The house, built in 1859, was home for forty years to both Susan and her sister, Mary, a Rochester school teacher and principal. They shared the home from 1866 until Miss Anthony passed away there on March 13th, 1906.

The Anthony home was part of a well-planned neighborhood in the city's eighth ward. Located about halfway down a tree-lined street, the home and its neighbors enjoyed its own public square once called Mechanic's Park. A rear alley served vendors delivering goods to the middle-class families who lived there: doctors, lawyers and many who managed the great Cunningham Carriage Works, just a few blocks away. Today the park has been rededicated to honor Miss Anthony.

Visitors to the Anthony House will learn that about half of the furnishings are original, the remainder complement the Victorian Era in which so much of Miss Anthony's work was undertaken. Of the original items returned to the home, many were provided by Mary Winchell, Miss Anthony's niece. In 1892 Anthony became head of the National American Woman Suffrage Association and made her home its National Headquarters.
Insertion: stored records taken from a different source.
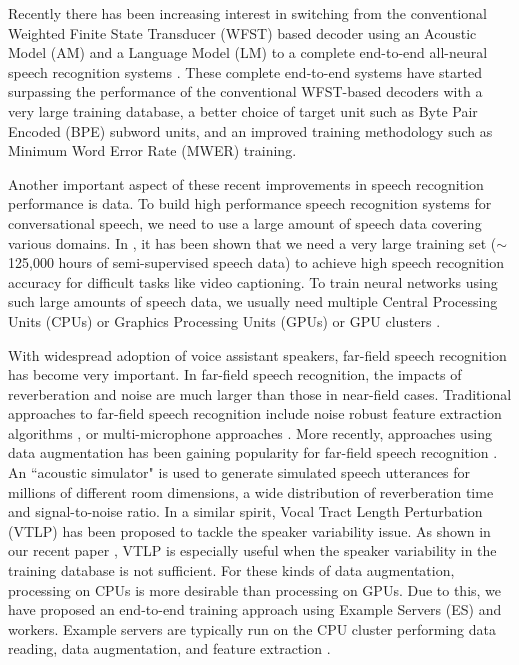 \documentclass[a4paper]{article}
\begin{document}
Recently there has been increasing interest in switching
from the conventional Weighted Finite State Transducer (WFST)
based decoder using an Acoustic Model (AM) and a Language Model (LM)
to a complete end-to-end all-neural speech recognition systems 
\cite{w_chan_icassp_2016_00, r_prabhavalkar_interspeech_2017_00, 
j_chorowski_nips_2015_00}. 
These complete end-to-end systems have started surpassing the performance of
the conventional WFST-based decoders with a very large training 
database, a better choice of target unit such as Byte Pair Encoded (BPE) 
subword units, and an improved training methodology such as Minimum
Word Error Rate (MWER) training.

Another important aspect of these recent improvements in speech
recognition performance is data. 
To build high performance speech recognition systems for
conversational speech, we need to use
a large amount of speech data covering various domains. In
\cite{h_soltau_interspeech_2017_00}, it has been shown
that we need a very large training set ($\sim$125,000 hours of 
semi-supervised speech data) to achieve
high speech recognition accuracy for difficult tasks like 
video captioning. To train neural networks using such large 
amounts of speech data, we usually need 
multiple Central Processing Units (CPUs) or Graphics
Processing Units (GPUs) or GPU clusters 
\cite{E_Variani_INTERSPEECH_2017_01, p_goyal_arxiv_2018_00}.

With widespread adoption of voice assistant speakers, far-field
speech recognition has become very important.
In far-field speech recognition, the impacts of reverberation and noise 
are much larger than those in near-field cases. 
Traditional approaches to far-field
speech recognition include noise robust feature extraction algorithms
\cite{C_Kim_IEEETran_2016_1, U_H_Yapanel_SpeechComm_2008},
or multi-microphone approaches
\cite{T_Nekatani_ICASSP_2017_1, T_Higuchi_ICASSP_2016_1,
H_Erdogan_INTERSPEECH_2016_1,
C_Kim_INTERSPEECH_2010_1, C_Kim_ICASSP_2012_2}.
More recently, approaches using data augmentation
has been gaining popularity for far-field speech recognition
\cite{R_Lippmann_icassp_1987_1,
c_kim_interspeech_2018_00, w_hartmann_interspeech_2016_00}. 
An ``acoustic simulator"  
\cite{C_Kim_INTERSPEECH_2017_1, c_kim_interspeech_2018_00}
is used to generate simulated speech utterances for
millions of different room dimensions, a wide distribution
of reverberation time and signal-to-noise ratio. In a similar 
spirit, Vocal Tract Length Perturbation (VTLP) has been proposed 
\cite{n_jaitly_icml_workshop_2013_00} to tackle the speaker variability issue.
As shown in our recent paper \cite{c_kim_interspeech_2019_00}, 
VTLP is especially useful when
the speaker variability in the training database is not sufficient. 
For these kinds of data augmentation, processing on CPUs is more
desirable than processing on GPUs. Due to this, we have proposed
an end-to-end training approach using Example Servers (ES)
 and workers. Example servers are typically run on the CPU
cluster performing data reading, data augmentation, and feature extraction
\cite{c_kim_interspeech_2018_00}.
\end{document}
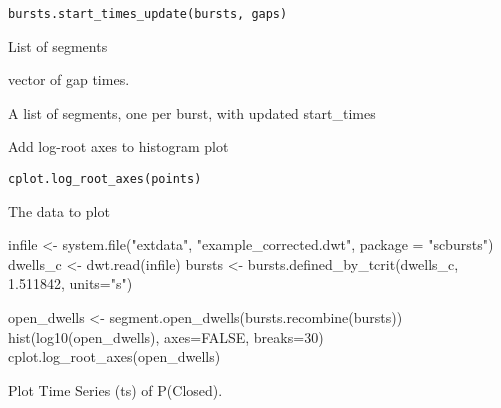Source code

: \documentclass[letterpaper]{book}
\begin{document}
%
\begin{Usage}
\begin{verbatim}
bursts.start_times_update(bursts, gaps)
\end{verbatim}
\end{Usage}
%
\begin{Arguments}
\begin{ldescription}
\item[\code{bursts}] List of segments

\item[\code{gaps}] vector of gap times.
\end{ldescription}
\end{Arguments}
%
\begin{Value}
A list of segments, one per burst, with updated start\_times
\end{Value}
%
\begin{Description}\relax
Add log-root axes to histogram plot
\end{Description}
%
\begin{Usage}
\begin{verbatim}
cplot.log_root_axes(points)
\end{verbatim}
\end{Usage}
%
\begin{Arguments}
\begin{ldescription}
\item[\code{points}] The data to plot
\end{ldescription}
\end{Arguments}
%
\begin{Examples}
\begin{ExampleCode}

infile <- system.file("extdata", "example_corrected.dwt", package = "scbursts")
dwells_c <- dwt.read(infile)
bursts <- bursts.defined_by_tcrit(dwells_c, 1.511842, units="s")

open_dwells <- segment.open_dwells(bursts.recombine(bursts))
hist(log10(open_dwells), axes=FALSE, breaks=30)
cplot.log_root_axes(open_dwells)

\end{ExampleCode}
\end{Examples}
%
\begin{Description}\relax
Plot Time Series (ts) of P(Closed).
\end{Description}
\end{document}
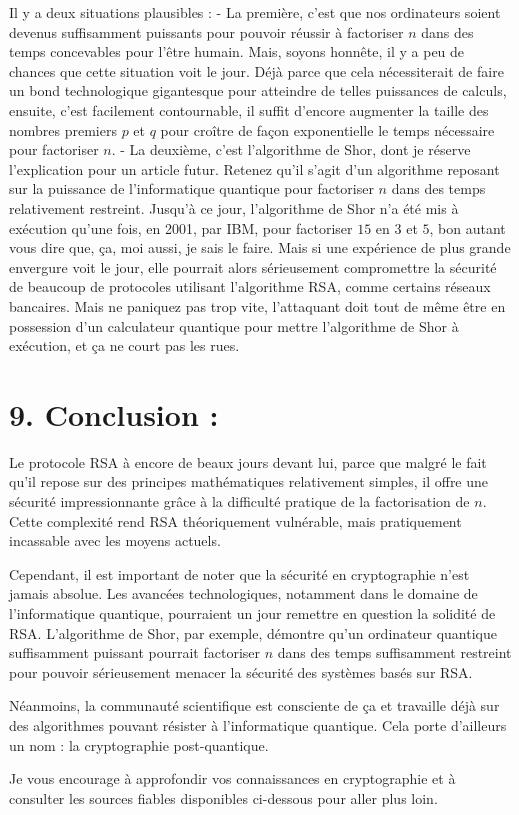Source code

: \documentclass[
  paper=a4,
  ,captions=tableheading
]{scrartcl}
\begin{document}
Il y a deux situations plausibles : - La première, c'est que nos
ordinateurs soient devenus suffisamment puissants pour pouvoir réussir à
factoriser \(n\) dans des temps concevables pour l'être humain. Mais,
soyons honnête, il y a peu de chances que cette situation voit le jour.
Déjà parce que cela nécessiterait de faire un bond technologique
gigantesque pour atteindre de telles puissances de calculs, ensuite,
c'est facilement contournable, il suffit d'encore augmenter la taille
des nombres premiers \(p\) et \(q\) pour croître de façon exponentielle
le temps nécessaire pour factoriser \(n\). - La deuxième, c'est
l'algorithme de Shor, dont je réserve l'explication pour un article
futur. Retenez qu'il s'agit d'un algorithme reposant sur la puissance de
l'informatique quantique pour factoriser \(n\) dans des temps
relativement restreint. Jusqu'à ce jour, l'algorithme de Shor n'a été
mis à exécution qu'une fois, en 2001, par IBM, pour factoriser \(15\) en
\(3\) et \(5\), bon autant vous dire que, ça, moi aussi, je sais le
faire. Mais si une expérience de plus grande envergure voit le jour,
elle pourrait alors sérieusement compromettre la sécurité de beaucoup de
protocoles utilisant l'algorithme RSA, comme certains réseaux bancaires.
Mais ne paniquez pas trop vite, l'attaquant doit tout de même être en
possession d'un calculateur quantique pour mettre l'algorithme de Shor à
exécution, et ça ne court pas les rues.

\section{9. Conclusion :}\label{conclusion}

Le protocole RSA à encore de beaux jours devant lui, parce que malgré le
fait qu'il repose sur des principes mathématiques relativement simples,
il offre une sécurité impressionnante grâce à la difficulté pratique de
la factorisation de \(n\). Cette complexité rend RSA théoriquement
vulnérable, mais pratiquement incassable avec les moyens actuels.

Cependant, il est important de noter que la sécurité en cryptographie
n'est jamais absolue. Les avancées technologiques, notamment dans le
domaine de l'informatique quantique, pourraient un jour remettre en
question la solidité de RSA. L'algorithme de Shor, par exemple, démontre
qu'un ordinateur quantique suffisamment puissant pourrait factoriser
\(n\) dans des temps suffisamment restreint pour pouvoir sérieusement
menacer la sécurité des systèmes basés sur RSA.

Néanmoins, la communauté scientifique est consciente de ça et travaille
déjà sur des algorithmes pouvant résister à l'informatique quantique.
Cela porte d'ailleurs un nom : la cryptographie post-quantique.

Je vous encourage à approfondir vos connaissances en cryptographie et à
consulter les sources fiables disponibles ci-dessous pour aller plus
loin.
\end{document}
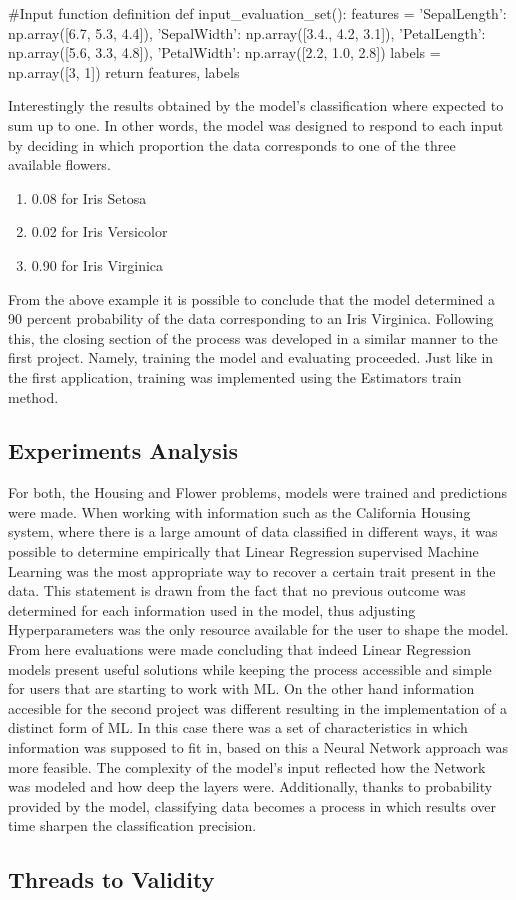 \begin{tensorflow}[caption={ads}]
#Input function definition
def input_evaluation_set():
    features = {'SepalLength': np.array([6.7, 5.3, 4.4]),
                'SepalWidth':  np.array([3.4., 4.2, 3.1]),
                'PetalLength': np.array([5.6, 3.3, 4.8]),
                'PetalWidth':  np.array([2.2, 1.0, 2.8])}
    labels = np.array([3, 1])
    return features, labels
\end{tensorflow}

Interestingly the results obtained by the model's classification where expected to sum up to one. In other words, the model was designed to respond to each input by deciding in which proportion the data corresponds to one of the three available flowers. 

\begin{enumerate}
 \item 0.08 for Iris Setosa
 \item 0.02 for Iris Versicolor
 \item 0.90 for Iris Virginica
\end{enumerate}

From the above example it is possible to conclude that the model determined a 90 percent probability of the data corresponding to an Iris Virginica.   Following this, the closing section of the process was developed in a similar manner to the first project. Namely, training the model and evaluating proceeded. Just like in the first  application, training was implemented using the Estimators train method. 

\subsection{Experiments Analysis}

For both, the Housing and Flower problems, models were trained and predictions were made. When working with information such as the California Housing system, where there is a large amount of data classified in different ways, it was possible to determine empirically that Linear Regression supervised Machine Learning was the most appropriate way to recover a certain trait present in the data. This statement is drawn from the fact that no previous outcome was determined for each information used in the model, thus adjusting Hyperparameters was the only resource available for the user to shape the model.  From here evaluations were made concluding that indeed Linear Regression models present useful solutions while keeping the process accessible and simple for users that are starting to work with \ac{ML}.  On the other hand information accesible for the second project was different resulting in the implementation of a distinct form of \ac{ML}. In this case there was a set of characteristics in which information was supposed to fit in, based on this a Neural Network approach was more feasible. The complexity of the model's input reflected how the Network was modeled and how deep the layers were. Additionally, thanks to probability provided by the model, classifying data becomes a process in which results over time sharpen the classification precision. 

\subsection{Threads to Validity}



\endinput




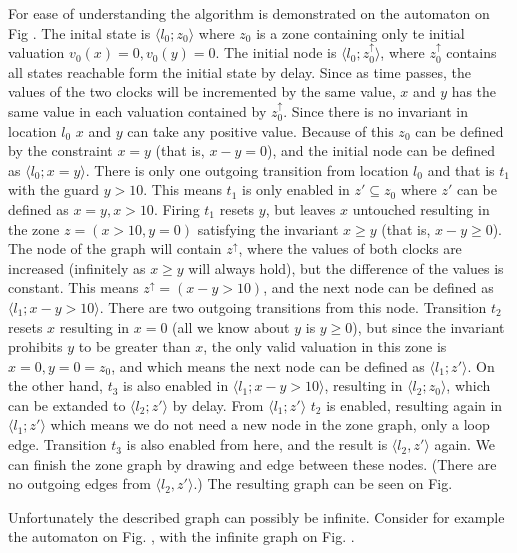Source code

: For ease of understanding the algorithm is demonstrated on the automaton on Fig . The inital state is  $\langle l_0; z_0 \rangle$ where $z_0$ is a zone containing only te initial valuation $v_0(x)=0, v_0(y)=0$. The initial node is  $\langle l_0; z_0^\uparrow  \rangle$, where $z_0^\uparrow$ contains all states reachable form the initial state by delay. Since as time passes, the values of the two clocks will be incremented by the same value, $x$ and $y$ has the same value in each valuation contained by $z_0^\uparrow$. Since there is no invariant in location $l_0$ $x$ and $y$ can take any positive value. Because of this $z_0$ can be defined by the constraint $x=y$ (that is, $x-y = 0$), and the initial node can be defined as $\langle l_0; x=y  \rangle$.
There is only one outgoing transition from location $l_0$ and that is $t_1$ with the guard $y>10$. This means $t_1$ is only enabled in $z' \subseteq z_0$ where $z'$ can be defined as $x=y, x>10$. Firing $t_1$ resets $y$, but leaves $x$ untouched resulting in the zone $z=(x>10,y=0)$ satisfying the invariant $x \geq y$ (that is, $x-y \geq 0$). The node of the graph will contain $z^\uparrow$, where the values of both clocks are increased (infinitely as $x \geq y$ will always hold), but the difference of the values is constant. This means $z^\uparrow = (x-y>10)$, and the next node can be defined as $\langle l_1; x-y>10 \rangle$.
There are two outgoing transitions from this node. Transition $t_2$ resets $x$ resulting in $x=0$ (all we know about $y$ is $y \geq 0$), but since the invariant prohibits $y$ to be greater than $x$, the only valid valuation in this zone is $x=0, y=0 = z_0$, and which means the next node can be defined as $\langle l_1; z' \rangle$.
On the other hand, $t_3$ is also enabled in $\langle l_1; x-y>10 \rangle$, resulting in $\langle l_2; z_0 \rangle$, which can be extanded to $\langle l_2; z' \rangle$ by delay.
From $\langle l_1; z' \rangle$ $t_2$ is enabled, resulting again in $\langle l_1; z' \rangle$ which means we do not need a new node in the zone graph, only a loop edge. Transition $t_3$ is also enabled from here, and the result is $\langle l_2, z' \rangle$ again. We can finish the zone graph by drawing and edge between these nodes. (There are no outgoing edges from $\langle l_2, z' \rangle$.) The resulting graph can be seen on Fig. 



Unfortunately the described graph can possibly be infinite. Consider for example the automaton \cite{bengtsson2004timed} on Fig. , with the infinite graph on Fig. .

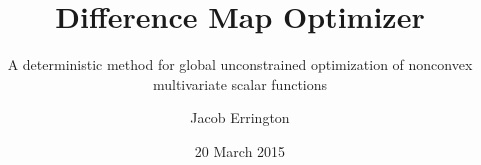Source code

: \documentclass{beamer}
\title[DM Optimizer]{Difference Map Optimizer}
\subtitle{A deterministic method for global unconstrained optimization of
    nonconvex multivariate scalar functions}
\author{Jacob Errington}
\date{20 March 2015}
\begin{document}
\frame{\titlepage}
\end{document}
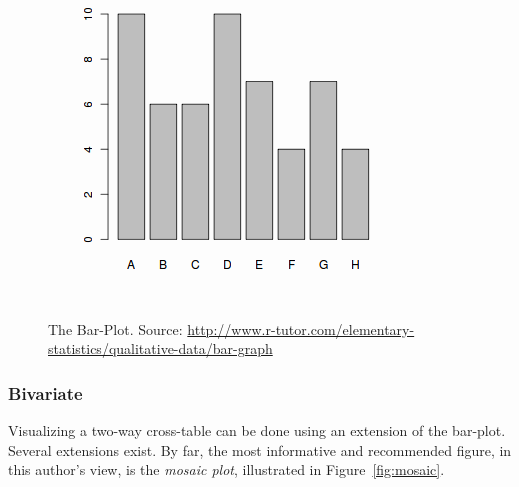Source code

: \documentclass[12pt,a4paper]{report}
\begin{document}
\begin{figure}[h]
\centering
\includegraphics[height=0.3\textheight]{art/categorical-data1x}
\caption[Bar Plot]{The Bar-Plot. Source: \url{http://www.r-tutor.com/elementary-statistics/qualitative-data/bar-graph}}
\label{fig:barplot}
\end{figure}



\subsubsection{Bivariate}
Visualizing a two-way cross-table can be done using an extension of the bar-plot.
Several extensions exist. By far, the most informative and recommended figure, in this author's view, is the \emph{mosaic plot}, illustrated in Figure~\ref{fig:mosaic}. 
\end{document}
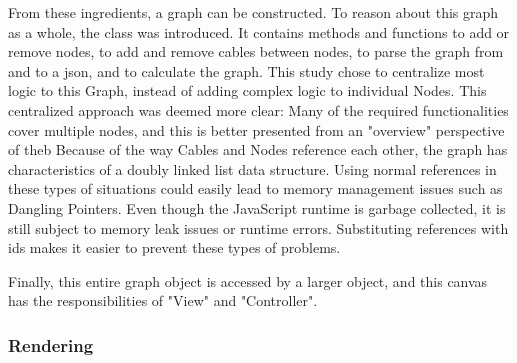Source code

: From these ingredients, a graph can be constructed. 
To reason about this graph as a whole, the  class was introduced. 
It contains methods and functions to add or remove nodes, to add and remove cables between nodes, to parse the graph from and to a json, and to calculate the graph.  
This study chose to centralize most logic to this Graph, instead of adding complex logic to individual Nodes. 
This centralized approach was deemed more clear: Many of the required functionalities cover multiple nodes, and this is better presented from an "overview" perspective of theb 
Because of the way Cables and Nodes reference each other, the graph has characteristics of a doubly linked list data structure. Using normal references in these types of situations could easily lead to memory management issues such as Dangling Pointers. Even though the JavaScript runtime is garbage collected, it is still subject to memory leak issues or runtime errors. Substituting references with ids makes it easier to prevent these types of problems. 

Finally, this entire graph object is accessed by a larger  object, and this canvas has the responsibilities of "View" and "Controller". 

\subsubsection*{Rendering}

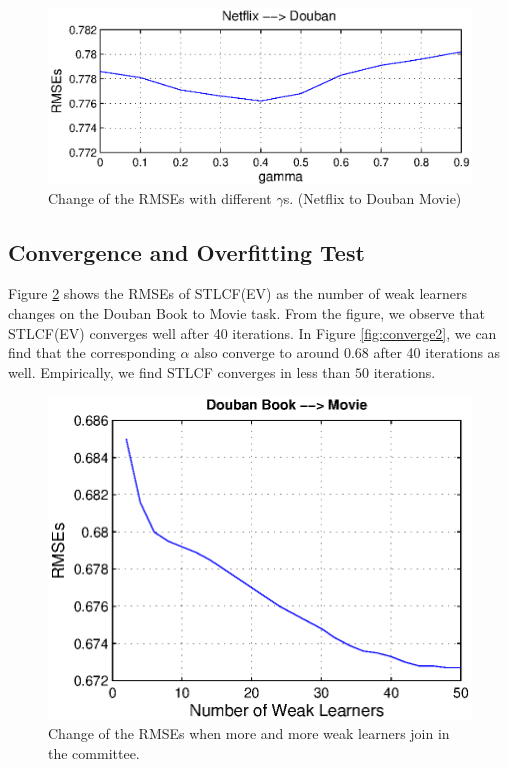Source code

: \begin{figure}[t]
\centering
\includegraphics[width=6.5in]{fig/nf_gamma.eps}
\caption{Change of the RMSEs with different $\gamma$s. (Netflix to Douban Movie)}\label{fig:gamma2}
\end{figure}

\subsection{Convergence and Overfitting Test}
Figure \ref{fig:converge1} shows the RMSEs of STLCF(EV) as the number of weak learners changes on the Douban Book to Movie task. From the figure, we observe that STLCF(EV) converges well after 40 iterations. In Figure \ref{fig:converge2}, we can find that the corresponding $\alpha$ also converge to around 0.68 after 40 iterations as well. Empirically, we find STLCF converges in less than $50$ iterations.


\begin{figure}[t]
\centering
\includegraphics[width=6in]{fig/douban_learners.eps}
\caption{Change of the RMSEs when more and more weak learners join in the committee.}\label{fig:converge1}
\end{figure}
That's when the house was renovated, a third story added, and gas-log fireplaces and other amenities installed. The third floor became "Campaign Headquarters" where much of the movement's work was organized. It was where Anthony helped write the History of Woman Suffrage. She gathered much of the material and verified the facts. Elizabeth Cady Stanton wrote the first two volumes, Anthony much of the third, and Ida Husted Harper edited volumes 4, 5, and 6 which brought the work through 1920. Harper also wrote here the Life and Work of Susan B. Anthony that was published in 1898. Books with a profile of Anthony's head in a gold medallion on green covers are on display in the downstairs parlor.

Among the home's mementoes is the ancient Smith Premier typewriter on which Susan B. Anthony wrote notes for her lectures and many of the letters and articles in which she pleaded for social justice, equality in women's rights, labor reform and the abolition of slavery. The Museum Room on the second floor, holds a wonderful collection of her personal artifacts plus a gallery featuring 152 framed photographs of scores of women and other supporters who shared her zeal in not only amending the Constitution to gain women the right to vote, but also to change the obtuse thinking prevailing at the time that made women second class citizens. The photographs were contributed by Carrie Chapman Catt who had succeeded Anthony as president of the Woman Suffrage Association. Many of the pictures in the collection had been given to Mrs. Catt by Miss Anthony.

A narrow hallway leads to the rear of the second floor and the bedroom of Susan B. Anthony. There she passed away in 1906. She had lived 86 years. To honor her life-long dedication toward gaining freedom for slaves and women, the flags over the city's buildings were lowered to half staff at the time of her death. It represented the first time in the Nation's history that the Stars and Stripes had been lowered to honor a woman.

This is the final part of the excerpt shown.